Le Maître a dit : Yu, veux-tu que je t’apprenne ce que c’est que la connaissance ? Savoir ce que nous savons, savoir que nous ne savons pas ce que nous ne savons pas, c’est cela, la connaissance. (Analecta, II, 17).
Cette admirable pensée de Confucius a été insérée par Marguerite Yourcenar dans La Voix des choses, Gallimard, 1985, son recueil de textes qui au cours de sa vie lui ont servi de « provision de courage ».
Or, c’est ce ‘savoir’ confucéen, le seul vrai savoir, nous semble-t-il, qui est le mieux vécu, incarné, traduit par Montaigne2
Pour défendre ce point de vue il sera juste et bon d’étudier en respectant l’ordre chronologique la conception du savoir d’Érasme, de Montaigne et de Hooft.
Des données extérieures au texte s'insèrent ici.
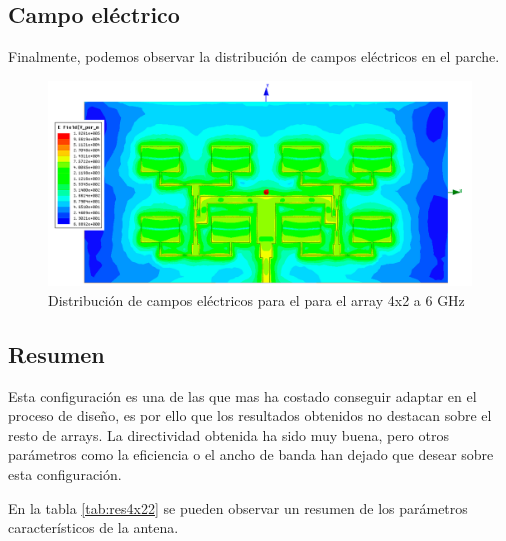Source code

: \subsection{Campo eléctrico}
\par Finalmente, podemos observar la distribución de campos eléctricos en el parche. 

\begin{figure}[H]
    \centering
        \includegraphics[width=\textwidth]{archivos/analisis/4x22/8}
        \caption{Distribución de campos eléctricos para el para el array 4x2 a 6 GHz}
        \label{fig:elec4x22}
\end{figure}

\subsection{Resumen}
\par Esta configuración es una de las que mas ha costado conseguir adaptar en el proceso de diseño, es por ello que los resultados obtenidos no destacan sobre el resto de arrays. La directividad obtenida ha sido muy buena, pero otros parámetros como la eficiencia o el ancho de banda han dejado que desear sobre esta configuración. 
\\
\par En la tabla \ref{tab:res4x22} se pueden observar un resumen de los parámetros característicos de la antena.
En effet, une telle approche fera découvrir que c’est précisément la nature du savoir érasmien qui explique sa transmission très partielle aux Essais de Montaigne et aux Nederlandsche Historiën de Hooft, et que c’est en revanche la conception du savoir de Montaigne qui a fortement marqué celle de Hooft.
La comparaison du Journal de voyage de Montaigne et des Lettres d’Érasme est un premier pas qui mène à cette découverte. Ce Journal nous montre à l’œuvre l’auteur des Essais. Il nous décrit en quelque sorte la mise en pratique de sa philosophie du savoir, alors que les Lettres d’Érasme révèlent avant tout un savant aux prises avec les événements politiques, scientifiques et religieux de son temps ainsi qu’avec ses problèmes intimes de religieux quelque peu malgré lui, qui, outre d’une santé délicate permanente, a souffert vers la fin de sa vie, comme Montaigne, de la pierre.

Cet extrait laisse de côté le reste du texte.